To check the fragmentation level of a database:

  • In the script below, set the following parameters
    • [Quali]: Replace with the name of the database (leave the square brackets).
    • DDIPS.avg_fragmentation_in_percent: Set the fragmentation threshold percentage (default is 0)
    USE [Quali]
    
    						SELECT S.name as 'Schema',
    						T.name as 'Table',
    						I.name as 'Index',
    						DDIPS.avg_fragmentation_in_percent,
    						DDIPS.page_count
    						FROM sys.dm_db_index_physical_stats (DB_ID(), NULL, NULL, NULL, NULL) AS DDIPS
    						INNER JOIN sys.tables T on T.object_id = DDIPS.object_id
    						INNER JOIN sys.schemas S on T.schema_id = S.schema_id
    						INNER JOIN sys.indexes I ON I.object_id = DDIPS.object_id
    						AND DDIPS.index_id = I.index_id
    						WHERE DDIPS.database_id = DB_ID()
    						and I.name is not null
    						AND DDIPS.avg_fragmentation_in_percent > 0
    						ORDER BY DDIPS.avg_fragmentation_in_percent desc
    			

 

To rebuild a database:

  • In the script below, replace [Quali] with the name of the database (leave the square brackets) and run the script.

    USE [Quali]
    						GO
    
    						DECLARE @TableName VARCHAR(255)
    						DECLARE @sql NVARCHAR(500)
    						DECLARE @fillfactor INT
    						SET @fillfactor = 80
    						DECLARE TableCursor CURSOR FOR
    						SELECT OBJECT_SCHEMA_NAME([object_id])+'.'+name AS TableName
    						FROM sys.tables
    						OPEN TableCursor
    						FETCH NEXT FROM TableCursor INTO @TableName
    						WHILE @@FETCH_STATUS = 0
    						BEGIN
    						SET @sql = 'ALTER INDEX ALL ON ' + @TableName + ' REBUILD WITH (FILLFACTOR = ' + CONVERT(VARCHAR(3),@fillfactor) + ')'
    						EXEC (@sql)
    						FETCH NEXT FROM TableCursor INTO @TableName
    						END
    						CLOSE TableCursor
    						DEALLOCATE TableCursor
    						GO
    				

Trim Insight DB of old data

This database doesn't have a retention policy, which may cause unnecessary load in highly active CloudShell deployments over a long enough period. As such, we recommend trimming this database for unneeded data every 1-2 years.

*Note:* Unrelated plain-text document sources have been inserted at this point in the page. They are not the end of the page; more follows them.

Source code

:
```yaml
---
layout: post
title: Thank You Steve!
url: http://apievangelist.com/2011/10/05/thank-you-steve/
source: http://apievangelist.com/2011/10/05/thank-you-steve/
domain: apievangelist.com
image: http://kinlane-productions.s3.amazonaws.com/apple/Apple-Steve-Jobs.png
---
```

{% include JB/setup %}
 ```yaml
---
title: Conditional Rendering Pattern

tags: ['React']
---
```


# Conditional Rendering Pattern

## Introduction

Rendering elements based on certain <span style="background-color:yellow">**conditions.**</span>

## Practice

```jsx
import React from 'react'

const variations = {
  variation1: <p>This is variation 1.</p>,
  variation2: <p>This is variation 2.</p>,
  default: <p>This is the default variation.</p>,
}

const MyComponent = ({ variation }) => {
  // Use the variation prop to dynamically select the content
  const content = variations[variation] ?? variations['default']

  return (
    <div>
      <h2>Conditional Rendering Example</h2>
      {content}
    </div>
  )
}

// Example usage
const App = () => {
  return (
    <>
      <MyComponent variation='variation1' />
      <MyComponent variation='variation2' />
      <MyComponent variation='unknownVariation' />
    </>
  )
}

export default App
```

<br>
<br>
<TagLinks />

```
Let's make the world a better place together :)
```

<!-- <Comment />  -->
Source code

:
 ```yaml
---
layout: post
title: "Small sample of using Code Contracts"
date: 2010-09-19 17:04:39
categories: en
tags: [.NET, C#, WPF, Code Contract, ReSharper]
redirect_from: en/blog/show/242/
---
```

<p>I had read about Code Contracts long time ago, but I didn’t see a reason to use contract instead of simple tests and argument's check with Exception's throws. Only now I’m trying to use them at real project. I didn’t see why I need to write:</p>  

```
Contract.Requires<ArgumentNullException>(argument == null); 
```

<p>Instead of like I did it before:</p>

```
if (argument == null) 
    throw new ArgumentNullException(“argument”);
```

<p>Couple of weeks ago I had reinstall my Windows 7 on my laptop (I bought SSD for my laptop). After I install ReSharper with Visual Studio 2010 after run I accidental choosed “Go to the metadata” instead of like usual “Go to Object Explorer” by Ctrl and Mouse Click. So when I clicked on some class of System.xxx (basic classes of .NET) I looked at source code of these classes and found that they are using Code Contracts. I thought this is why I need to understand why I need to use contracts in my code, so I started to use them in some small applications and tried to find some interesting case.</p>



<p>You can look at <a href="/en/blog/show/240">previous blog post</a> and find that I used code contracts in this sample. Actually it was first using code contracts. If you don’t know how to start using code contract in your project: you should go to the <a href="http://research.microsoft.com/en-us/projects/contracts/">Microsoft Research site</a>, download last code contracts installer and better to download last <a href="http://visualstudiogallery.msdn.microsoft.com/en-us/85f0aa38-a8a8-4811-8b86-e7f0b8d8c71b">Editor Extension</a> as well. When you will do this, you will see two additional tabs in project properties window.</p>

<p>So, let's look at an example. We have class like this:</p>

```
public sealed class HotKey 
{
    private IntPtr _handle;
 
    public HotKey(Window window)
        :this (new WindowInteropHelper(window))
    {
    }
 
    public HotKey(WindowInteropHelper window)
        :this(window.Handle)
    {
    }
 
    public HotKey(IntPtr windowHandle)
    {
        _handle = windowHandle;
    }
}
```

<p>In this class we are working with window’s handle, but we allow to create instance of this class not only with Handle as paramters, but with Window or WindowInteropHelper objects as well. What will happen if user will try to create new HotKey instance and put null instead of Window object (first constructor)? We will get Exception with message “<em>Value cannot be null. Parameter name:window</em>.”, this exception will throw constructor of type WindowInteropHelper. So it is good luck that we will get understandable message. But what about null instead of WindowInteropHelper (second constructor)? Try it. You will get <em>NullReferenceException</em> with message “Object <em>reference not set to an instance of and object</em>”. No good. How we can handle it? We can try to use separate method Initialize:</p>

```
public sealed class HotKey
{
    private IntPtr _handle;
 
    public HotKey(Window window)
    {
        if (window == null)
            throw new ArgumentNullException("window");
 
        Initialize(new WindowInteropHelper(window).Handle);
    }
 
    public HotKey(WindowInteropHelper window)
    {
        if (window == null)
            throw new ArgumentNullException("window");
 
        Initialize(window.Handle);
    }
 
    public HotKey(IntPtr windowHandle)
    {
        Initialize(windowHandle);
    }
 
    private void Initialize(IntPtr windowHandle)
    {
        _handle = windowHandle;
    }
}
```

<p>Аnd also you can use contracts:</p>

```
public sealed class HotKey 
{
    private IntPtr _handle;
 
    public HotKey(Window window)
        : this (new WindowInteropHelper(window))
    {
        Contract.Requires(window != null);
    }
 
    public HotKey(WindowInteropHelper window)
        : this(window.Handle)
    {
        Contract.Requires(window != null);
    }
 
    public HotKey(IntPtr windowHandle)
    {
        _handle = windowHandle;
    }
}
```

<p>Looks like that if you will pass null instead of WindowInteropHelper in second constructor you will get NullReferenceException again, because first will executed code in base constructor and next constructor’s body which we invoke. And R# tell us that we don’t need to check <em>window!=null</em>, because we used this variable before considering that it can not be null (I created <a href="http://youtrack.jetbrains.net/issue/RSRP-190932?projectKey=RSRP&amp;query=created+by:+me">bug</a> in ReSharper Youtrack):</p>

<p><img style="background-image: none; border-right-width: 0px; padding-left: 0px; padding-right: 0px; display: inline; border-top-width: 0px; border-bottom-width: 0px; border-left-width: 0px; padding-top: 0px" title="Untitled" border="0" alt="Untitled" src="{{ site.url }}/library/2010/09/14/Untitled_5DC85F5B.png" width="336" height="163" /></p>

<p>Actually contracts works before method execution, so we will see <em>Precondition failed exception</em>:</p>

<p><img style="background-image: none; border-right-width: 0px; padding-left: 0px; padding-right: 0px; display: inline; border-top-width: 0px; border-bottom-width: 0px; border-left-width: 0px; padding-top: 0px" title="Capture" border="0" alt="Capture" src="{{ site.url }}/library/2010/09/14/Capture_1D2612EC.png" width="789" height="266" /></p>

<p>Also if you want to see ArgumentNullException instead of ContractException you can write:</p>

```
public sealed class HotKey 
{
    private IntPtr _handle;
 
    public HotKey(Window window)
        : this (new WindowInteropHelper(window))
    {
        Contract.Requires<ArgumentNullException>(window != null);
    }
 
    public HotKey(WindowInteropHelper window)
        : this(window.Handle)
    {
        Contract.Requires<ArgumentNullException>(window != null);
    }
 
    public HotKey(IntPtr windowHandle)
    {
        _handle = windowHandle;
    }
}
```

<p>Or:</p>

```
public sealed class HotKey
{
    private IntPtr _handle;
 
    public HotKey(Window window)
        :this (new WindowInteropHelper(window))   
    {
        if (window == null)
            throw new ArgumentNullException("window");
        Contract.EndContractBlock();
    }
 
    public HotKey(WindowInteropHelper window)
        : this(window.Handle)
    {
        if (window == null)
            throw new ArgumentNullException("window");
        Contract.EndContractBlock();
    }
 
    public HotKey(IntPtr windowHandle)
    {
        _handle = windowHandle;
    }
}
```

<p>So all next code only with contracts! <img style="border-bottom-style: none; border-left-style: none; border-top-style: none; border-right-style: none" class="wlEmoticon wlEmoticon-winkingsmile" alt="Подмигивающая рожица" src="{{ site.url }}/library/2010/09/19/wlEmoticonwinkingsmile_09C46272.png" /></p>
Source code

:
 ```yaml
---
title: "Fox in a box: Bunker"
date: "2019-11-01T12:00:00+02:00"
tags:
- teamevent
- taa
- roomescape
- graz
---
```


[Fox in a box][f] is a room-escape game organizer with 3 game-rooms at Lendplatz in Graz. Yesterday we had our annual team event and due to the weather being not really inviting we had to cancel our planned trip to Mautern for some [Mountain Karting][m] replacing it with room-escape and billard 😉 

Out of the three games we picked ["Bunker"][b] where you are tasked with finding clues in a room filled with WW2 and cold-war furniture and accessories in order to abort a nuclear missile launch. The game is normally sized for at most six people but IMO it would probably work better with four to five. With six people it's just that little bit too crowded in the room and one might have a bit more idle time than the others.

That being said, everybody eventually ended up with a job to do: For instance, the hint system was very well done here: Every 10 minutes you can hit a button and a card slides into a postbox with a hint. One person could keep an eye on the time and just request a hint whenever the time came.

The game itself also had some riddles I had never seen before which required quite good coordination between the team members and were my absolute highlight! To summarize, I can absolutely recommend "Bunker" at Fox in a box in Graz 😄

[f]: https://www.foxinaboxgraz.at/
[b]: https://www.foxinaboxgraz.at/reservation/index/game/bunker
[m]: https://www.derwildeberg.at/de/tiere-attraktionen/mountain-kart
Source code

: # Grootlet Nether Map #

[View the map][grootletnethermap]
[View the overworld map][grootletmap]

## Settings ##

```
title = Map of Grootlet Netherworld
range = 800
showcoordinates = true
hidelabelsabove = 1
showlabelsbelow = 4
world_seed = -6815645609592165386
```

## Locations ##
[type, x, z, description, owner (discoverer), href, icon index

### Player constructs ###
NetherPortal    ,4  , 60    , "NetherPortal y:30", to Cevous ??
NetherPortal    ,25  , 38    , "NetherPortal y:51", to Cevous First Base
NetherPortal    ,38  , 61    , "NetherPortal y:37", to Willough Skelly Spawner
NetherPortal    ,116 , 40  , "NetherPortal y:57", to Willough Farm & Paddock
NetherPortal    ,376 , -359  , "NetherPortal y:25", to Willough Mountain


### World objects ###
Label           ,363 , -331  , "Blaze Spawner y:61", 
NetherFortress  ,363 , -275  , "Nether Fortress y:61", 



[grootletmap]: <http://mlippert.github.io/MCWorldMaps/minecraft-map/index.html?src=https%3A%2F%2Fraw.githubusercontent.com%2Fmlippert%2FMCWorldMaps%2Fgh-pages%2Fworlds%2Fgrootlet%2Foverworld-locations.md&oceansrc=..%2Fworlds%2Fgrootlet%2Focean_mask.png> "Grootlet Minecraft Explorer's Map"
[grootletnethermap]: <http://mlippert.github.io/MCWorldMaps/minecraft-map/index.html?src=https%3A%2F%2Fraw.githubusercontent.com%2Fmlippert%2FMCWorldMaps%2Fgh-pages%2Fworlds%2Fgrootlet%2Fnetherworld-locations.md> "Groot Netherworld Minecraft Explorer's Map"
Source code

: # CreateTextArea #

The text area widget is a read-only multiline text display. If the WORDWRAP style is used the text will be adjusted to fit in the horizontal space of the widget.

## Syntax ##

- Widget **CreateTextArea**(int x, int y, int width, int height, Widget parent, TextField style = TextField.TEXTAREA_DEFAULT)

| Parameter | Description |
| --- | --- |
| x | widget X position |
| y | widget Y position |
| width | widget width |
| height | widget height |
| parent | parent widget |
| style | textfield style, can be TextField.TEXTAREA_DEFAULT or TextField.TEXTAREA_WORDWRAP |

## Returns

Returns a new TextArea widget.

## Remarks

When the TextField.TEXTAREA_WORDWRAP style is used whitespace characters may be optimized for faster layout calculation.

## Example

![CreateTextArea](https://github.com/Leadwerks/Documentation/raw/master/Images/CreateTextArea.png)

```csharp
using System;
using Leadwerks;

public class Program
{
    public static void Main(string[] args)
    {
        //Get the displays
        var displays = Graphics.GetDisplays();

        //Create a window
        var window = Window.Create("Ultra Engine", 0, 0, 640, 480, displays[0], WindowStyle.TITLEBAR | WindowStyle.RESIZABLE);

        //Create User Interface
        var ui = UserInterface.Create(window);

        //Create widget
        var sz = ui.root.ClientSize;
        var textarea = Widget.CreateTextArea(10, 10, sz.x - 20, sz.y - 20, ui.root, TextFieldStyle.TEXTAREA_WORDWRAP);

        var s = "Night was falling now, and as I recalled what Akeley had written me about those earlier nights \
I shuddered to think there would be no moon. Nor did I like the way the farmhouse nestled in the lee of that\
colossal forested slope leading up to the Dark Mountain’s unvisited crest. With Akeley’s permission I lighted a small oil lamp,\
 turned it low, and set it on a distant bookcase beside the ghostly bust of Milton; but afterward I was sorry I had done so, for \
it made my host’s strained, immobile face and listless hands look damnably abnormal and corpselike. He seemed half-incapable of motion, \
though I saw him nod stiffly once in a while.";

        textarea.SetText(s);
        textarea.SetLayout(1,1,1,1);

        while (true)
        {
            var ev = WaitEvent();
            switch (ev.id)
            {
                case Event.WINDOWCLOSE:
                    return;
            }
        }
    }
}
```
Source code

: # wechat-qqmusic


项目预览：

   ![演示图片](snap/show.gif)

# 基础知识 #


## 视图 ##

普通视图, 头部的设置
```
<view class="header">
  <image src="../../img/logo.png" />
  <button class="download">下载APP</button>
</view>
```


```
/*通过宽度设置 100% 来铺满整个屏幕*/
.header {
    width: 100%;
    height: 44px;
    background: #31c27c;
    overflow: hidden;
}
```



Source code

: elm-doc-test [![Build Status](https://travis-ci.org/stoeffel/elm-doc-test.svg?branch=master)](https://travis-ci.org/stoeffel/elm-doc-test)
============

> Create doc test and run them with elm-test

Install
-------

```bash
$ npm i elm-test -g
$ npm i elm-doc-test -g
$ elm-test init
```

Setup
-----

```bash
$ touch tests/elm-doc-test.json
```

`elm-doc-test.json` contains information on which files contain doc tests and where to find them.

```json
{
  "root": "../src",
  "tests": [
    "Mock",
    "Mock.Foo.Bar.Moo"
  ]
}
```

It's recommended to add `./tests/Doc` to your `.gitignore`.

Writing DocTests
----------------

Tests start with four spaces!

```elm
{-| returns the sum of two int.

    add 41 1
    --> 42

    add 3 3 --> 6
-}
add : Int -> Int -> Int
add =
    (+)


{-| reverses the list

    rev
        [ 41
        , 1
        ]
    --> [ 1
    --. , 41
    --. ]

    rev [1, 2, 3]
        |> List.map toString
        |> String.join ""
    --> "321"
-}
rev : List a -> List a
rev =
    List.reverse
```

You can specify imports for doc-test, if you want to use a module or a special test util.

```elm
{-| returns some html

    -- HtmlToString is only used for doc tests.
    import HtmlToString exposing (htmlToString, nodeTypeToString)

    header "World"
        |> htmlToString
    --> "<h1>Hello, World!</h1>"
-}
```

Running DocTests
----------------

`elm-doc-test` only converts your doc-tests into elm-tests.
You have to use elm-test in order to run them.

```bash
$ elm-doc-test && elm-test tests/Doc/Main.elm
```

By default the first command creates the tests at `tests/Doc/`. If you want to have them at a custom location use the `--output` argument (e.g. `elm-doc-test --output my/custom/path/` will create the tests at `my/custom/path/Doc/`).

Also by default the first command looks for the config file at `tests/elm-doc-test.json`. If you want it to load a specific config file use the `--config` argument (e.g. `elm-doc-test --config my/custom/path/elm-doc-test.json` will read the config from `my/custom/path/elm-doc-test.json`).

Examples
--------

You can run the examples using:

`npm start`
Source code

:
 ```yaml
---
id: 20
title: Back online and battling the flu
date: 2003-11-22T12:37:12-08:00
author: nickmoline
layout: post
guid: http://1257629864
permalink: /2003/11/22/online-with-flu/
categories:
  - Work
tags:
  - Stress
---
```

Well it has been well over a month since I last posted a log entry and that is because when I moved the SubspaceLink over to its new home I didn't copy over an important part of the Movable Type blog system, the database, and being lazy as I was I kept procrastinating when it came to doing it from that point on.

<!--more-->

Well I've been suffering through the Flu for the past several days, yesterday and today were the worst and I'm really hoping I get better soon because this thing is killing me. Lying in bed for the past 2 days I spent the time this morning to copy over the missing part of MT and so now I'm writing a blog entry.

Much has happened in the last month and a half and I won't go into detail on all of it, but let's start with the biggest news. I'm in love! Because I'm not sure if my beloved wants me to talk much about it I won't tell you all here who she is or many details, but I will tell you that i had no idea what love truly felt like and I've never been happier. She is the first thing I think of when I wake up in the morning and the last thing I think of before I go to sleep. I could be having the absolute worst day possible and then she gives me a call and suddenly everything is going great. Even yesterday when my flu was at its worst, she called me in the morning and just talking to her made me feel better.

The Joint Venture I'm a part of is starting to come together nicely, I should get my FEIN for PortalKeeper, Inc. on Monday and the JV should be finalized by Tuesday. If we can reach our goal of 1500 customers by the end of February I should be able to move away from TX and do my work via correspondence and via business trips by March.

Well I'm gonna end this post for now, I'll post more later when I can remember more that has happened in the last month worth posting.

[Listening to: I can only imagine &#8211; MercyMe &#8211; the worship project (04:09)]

For example, this particular script clears data that is older than 12 months from the specified Insight DB.

Note: To avoid loss of data, make sure the trimming process is completed before the Insight DB's nightly sync with CloudShell. For details, see Synchronization.

To trim the database using the above script:

  1. Open the script in an text editor and set the following parameters:

    • DB_NAME: Enter the name of the relevant database. There are 3 places within the script.
    • @months_keep: Set the data retention period, in months (older data will be purged). Default is 12.
  2. Save and run the script.
  3. To follow the progress of the script, you can run the following and see the row count go down on relevant tables:

    SELECT o.NAME,
    						i.rowcnt 
    						FROM sysindexes AS i
    						INNER JOIN sysobjects AS o ON i.id = o.id 
    						WHERE i.indid < 2  AND OBJECTPROPERTY(o.id, 'IsMSShipped') = 0
    						ORDER BY i.rowcnt desc
    				--ORDER BY o.name
  4. To follow the progress of the DB trimming operation (which runs at the end of the script), run the following:

    SELECT 
    						percent_complete, 
    						start_time, 
    						status, 
    						command, 
    						estimated_completion_time, 
    						cpu_time, 
    						total_elapsed_time
    						FROM 
    						sys.dm_exec_requests
    						WHERE
    				command = 'DbccFilesCompact'

Reduce retention period for Mongo DB data

By default, MongoDB keeps sandbox Activity Feed/Output event data for six months. Depending on your CloudShell deployment, you may need to reduce the retention period. For details, see Limiting the time to keep sandbox Activity Feed/Output data.

Tip: You do not need to set a maintenance window for this action.